Problem description
Copy exactly the line that contains "First, save the" plus all remaining lines of the data, and leave out every line before it.

Exercise input

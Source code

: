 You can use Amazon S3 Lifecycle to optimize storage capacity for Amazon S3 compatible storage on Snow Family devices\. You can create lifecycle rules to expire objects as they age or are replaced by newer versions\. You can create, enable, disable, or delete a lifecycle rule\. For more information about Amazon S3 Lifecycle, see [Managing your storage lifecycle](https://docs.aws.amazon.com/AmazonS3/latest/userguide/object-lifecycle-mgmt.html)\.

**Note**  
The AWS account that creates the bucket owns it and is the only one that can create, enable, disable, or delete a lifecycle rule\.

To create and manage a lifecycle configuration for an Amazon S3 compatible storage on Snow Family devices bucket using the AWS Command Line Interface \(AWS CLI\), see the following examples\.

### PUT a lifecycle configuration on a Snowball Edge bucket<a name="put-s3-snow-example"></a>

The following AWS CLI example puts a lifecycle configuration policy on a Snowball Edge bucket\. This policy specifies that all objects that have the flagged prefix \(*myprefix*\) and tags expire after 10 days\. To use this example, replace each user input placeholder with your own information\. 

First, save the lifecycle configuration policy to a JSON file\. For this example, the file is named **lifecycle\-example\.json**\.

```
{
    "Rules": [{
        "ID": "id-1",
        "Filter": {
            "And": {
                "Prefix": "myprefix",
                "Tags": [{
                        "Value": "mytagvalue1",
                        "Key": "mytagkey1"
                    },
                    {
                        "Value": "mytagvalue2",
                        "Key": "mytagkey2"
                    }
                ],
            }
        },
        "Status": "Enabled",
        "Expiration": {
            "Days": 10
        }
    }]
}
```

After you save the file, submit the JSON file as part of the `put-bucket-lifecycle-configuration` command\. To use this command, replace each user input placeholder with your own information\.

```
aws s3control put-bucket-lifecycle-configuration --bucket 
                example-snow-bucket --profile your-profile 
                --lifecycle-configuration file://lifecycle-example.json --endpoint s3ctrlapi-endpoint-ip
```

Task answer
First, save the lifecycle configuration policy to a JSON file\. For this example, the file is named **lifecycle\-example\.json**\.

```
{
    "Rules": [{
        "ID": "id-1",
        "Filter": {
            "And": {
                "Prefix": "myprefix",
                "Tags": [{
                        "Value": "mytagvalue1",
                        "Key": "mytagkey1"
                    },
                    {
                        "Value": "mytagvalue2",
                        "Key": "mytagkey2"
                    }
                ],
            }
        },
        "Status": "Enabled",
        "Expiration": {
            "Days": 10
        }
    }]
}
```

After you save the file, submit the JSON file as part of the `put-bucket-lifecycle-configuration` command\. To use this command, replace each user input placeholder with your own information\.

```
aws s3control put-bucket-lifecycle-configuration --bucket 
                example-snow-bucket --profile your-profile 
                --lifecycle-configuration file://lifecycle-example.json --endpoint s3ctrlapi-endpoint-ip
```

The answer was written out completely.